Superfluids are cool (pun intended) because they don’t act like fluids at all. They have no friction, so they can do things like creep up the walls of a cup. Scientists have created helium superfluids on Earth, but we can’t recreate the conditions inside a neutron star, so creating neutrino superfluids is beyond our reach.

What could we use superfluids for? Communications. One of the primary potential applications is for one-way communication with submarines since radio waves travel poorly through water. Using superfluids, submarines could receive messages at data rates of up to 100 bits per second — three times faster than they do now.
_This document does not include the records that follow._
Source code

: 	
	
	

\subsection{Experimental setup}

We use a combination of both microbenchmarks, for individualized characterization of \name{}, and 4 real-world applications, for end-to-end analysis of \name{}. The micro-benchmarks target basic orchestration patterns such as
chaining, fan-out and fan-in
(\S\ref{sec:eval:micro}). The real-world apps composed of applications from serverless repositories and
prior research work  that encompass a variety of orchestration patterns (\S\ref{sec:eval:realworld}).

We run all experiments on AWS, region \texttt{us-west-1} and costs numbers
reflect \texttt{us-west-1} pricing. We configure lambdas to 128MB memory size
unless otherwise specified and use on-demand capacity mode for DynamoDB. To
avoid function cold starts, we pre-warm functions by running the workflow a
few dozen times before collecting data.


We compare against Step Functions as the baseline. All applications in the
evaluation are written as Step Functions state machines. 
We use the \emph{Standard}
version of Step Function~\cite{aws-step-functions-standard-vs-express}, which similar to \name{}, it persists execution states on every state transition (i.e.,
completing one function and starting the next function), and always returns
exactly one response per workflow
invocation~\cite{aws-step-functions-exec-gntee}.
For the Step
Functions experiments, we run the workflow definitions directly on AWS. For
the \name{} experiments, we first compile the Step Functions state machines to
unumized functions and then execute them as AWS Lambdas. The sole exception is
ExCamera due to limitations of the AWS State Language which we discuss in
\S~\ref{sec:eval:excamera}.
If we could use superfluids for submarine communication, we can also imagine the substance being used by starships for communication across vast distances. We could potentially send more than just sound through a superfluid. Light can also be sent through a superfluid. Scientists have already “transported” light particles across miles and being able to send something larger — like a person — comes down to a matter of bandwidth. There’s a heck of a lot more information to encode for a person as opposed to a light particle, but could superfluids be the answer to the bandwidth problem?

Isn’t it cool when science sounds like science fiction?


Lisa Paitz Spindler is a science fiction romance author. You can find her on Twitter, Facebook, & Goodreads. Her debut novella is The Spiral Path, will be available March 28, 2011 from Carina Press.


  1. It is so cool when real science sounds more like science fiction. I’ve actually toyed with using superfluids in a story & this makes me want to get back to it!

  2. Very cool! How did superfluids factor in your story?

    1. Ah, it was directly tied to how the spaceship functions… and that’s all I’m going to say about that!
      (partly because I need to figure it out & partly because …. I need to figure it out).

  3. There’s a reason we don’t want to talk to submarine crews. They’re kind of socially inept. 😉

    Great posting, Lisa! And welcome!

  4. Woo… very cool! And it gives me a few ideas, too.

  5. Sweet! Now I’m totally hankering for a story involving superfluids.